Data in this exercise Block Start

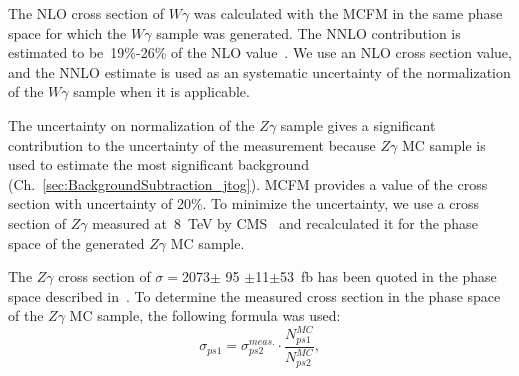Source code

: The NLO cross section of $W\gamma$ was calculated with the MCFM in the same phase space for which the $W\gamma$ sample was generated. The NNLO contribution is estimated to be~19\%-26\% of the NLO value~\cite{ref_theory_NNLO}. We use an NLO cross section value, and the NNLO estimate is used as an systematic uncertainty of the normalization of the $W\gamma$ sample when it is applicable. 

The uncertainty on normalization of the $Z\gamma$ sample gives a significant contribution to the uncertainty of the measurement because $Z\gamma$ MC sample is used to estimate the most significant background (Ch.~\ref{sec:BackgroundSubtraction_jtog}). MCFM provides a value of the cross section with uncertainty of 20\%. To minimize the uncertainty, we use a cross section of $Z\gamma$ measured at~8~TeV by CMS~\cite{ref_Zg8TeV} and recalculated it for the phase space of the generated $Z\gamma$ MC sample. 

The $Z\gamma$ cross section of $\sigma = $2073$ \pm$ 95 $\pm$11$ \pm $53~fb has been quoted in the phase space described in~\cite{ref_Zg8TeV}. To determine the measured cross section in the phase space of the $Z\gamma$ MC sample, the following formula was used:
\begin{equation}
\sigma_{ps1} = \sigma_{ps2}^{meas.} \cdot \frac{N_{ps1}^{MC}}{N_{ps2}^{MC}},
\end{equation}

Data in this exercise Block End

# [Instructions for the task]
Every entry above needs to be copied exactly, and no pictures go with it.

# [Problem solution]
Source code

: The NLO cross section of $W\gamma$ was calculated with the MCFM in the same phase space for which the $W\gamma$ sample was generated. The NNLO contribution is estimated to be~19\%-26\% of the NLO value~\cite{ref_theory_NNLO}. We use an NLO cross section value, and the NNLO estimate is used as an systematic uncertainty of the normalization of the $W\gamma$ sample when it is applicable. 

The uncertainty on normalization of the $Z\gamma$ sample gives a significant contribution to the uncertainty of the measurement because $Z\gamma$ MC sample is used to estimate the most significant background (Ch.~\ref{sec:BackgroundSubtraction_jtog}). MCFM provides a value of the cross section with uncertainty of 20\%. To minimize the uncertainty, we use a cross section of $Z\gamma$ measured at~8~TeV by CMS~\cite{ref_Zg8TeV} and recalculated it for the phase space of the generated $Z\gamma$ MC sample. 

The $Z\gamma$ cross section of $\sigma = $2073$ \pm$ 95 $\pm$11$ \pm $53~fb has been quoted in the phase space described in~\cite{ref_Zg8TeV}. To determine the measured cross section in the phase space of the $Z\gamma$ MC sample, the following formula was used:
\begin{equation}
\sigma_{ps1} = \sigma_{ps2}^{meas.} \cdot \frac{N_{ps1}^{MC}}{N_{ps2}^{MC}},
\end{equation}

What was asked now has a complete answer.